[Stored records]
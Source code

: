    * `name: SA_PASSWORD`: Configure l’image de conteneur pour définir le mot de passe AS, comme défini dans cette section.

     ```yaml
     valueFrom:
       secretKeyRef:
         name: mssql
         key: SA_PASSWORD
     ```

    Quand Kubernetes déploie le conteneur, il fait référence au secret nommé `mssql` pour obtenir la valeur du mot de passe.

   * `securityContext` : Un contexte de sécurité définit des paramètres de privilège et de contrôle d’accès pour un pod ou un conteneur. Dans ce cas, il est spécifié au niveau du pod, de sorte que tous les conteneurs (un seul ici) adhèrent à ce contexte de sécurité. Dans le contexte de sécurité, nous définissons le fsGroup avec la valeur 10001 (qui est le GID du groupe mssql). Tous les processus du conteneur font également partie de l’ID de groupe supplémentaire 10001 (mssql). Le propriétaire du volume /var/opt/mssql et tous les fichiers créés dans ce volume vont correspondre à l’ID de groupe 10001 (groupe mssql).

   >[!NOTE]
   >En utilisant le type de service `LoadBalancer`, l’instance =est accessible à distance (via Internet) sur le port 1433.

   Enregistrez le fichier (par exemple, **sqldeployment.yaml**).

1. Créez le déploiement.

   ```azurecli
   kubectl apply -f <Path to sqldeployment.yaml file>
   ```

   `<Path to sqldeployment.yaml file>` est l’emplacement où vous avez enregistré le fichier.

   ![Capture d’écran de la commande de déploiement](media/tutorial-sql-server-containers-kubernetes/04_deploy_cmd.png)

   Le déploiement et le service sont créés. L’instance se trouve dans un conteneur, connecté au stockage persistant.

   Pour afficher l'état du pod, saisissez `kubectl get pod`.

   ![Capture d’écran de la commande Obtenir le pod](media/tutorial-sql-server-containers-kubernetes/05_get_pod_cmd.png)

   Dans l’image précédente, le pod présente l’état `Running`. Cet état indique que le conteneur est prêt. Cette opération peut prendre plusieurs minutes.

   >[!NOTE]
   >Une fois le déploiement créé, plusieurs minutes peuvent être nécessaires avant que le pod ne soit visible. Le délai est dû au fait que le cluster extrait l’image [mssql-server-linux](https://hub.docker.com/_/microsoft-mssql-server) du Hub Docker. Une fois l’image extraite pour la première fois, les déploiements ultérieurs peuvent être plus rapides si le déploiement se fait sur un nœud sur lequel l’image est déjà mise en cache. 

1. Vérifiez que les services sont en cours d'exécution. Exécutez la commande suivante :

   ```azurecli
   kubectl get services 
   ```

# PROMPT:
Restate the line containing "mise en cache." and every remaining line of the records word for word. Add nothing.

# TASK ANSWER:
   >Une fois le déploiement créé, plusieurs minutes peuvent être nécessaires avant que le pod ne soit visible. Le délai est dû au fait que le cluster extrait l’image [mssql-server-linux](https://hub.docker.com/_/microsoft-mssql-server) du Hub Docker. Une fois l’image extraite pour la première fois, les déploiements ultérieurs peuvent être plus rapides si le déploiement se fait sur un nœud sur lequel l’image est déjà mise en cache. 

1. Vérifiez que les services sont en cours d'exécution. Exécutez la commande suivante :

   ```azurecli
   kubectl get services 
   ```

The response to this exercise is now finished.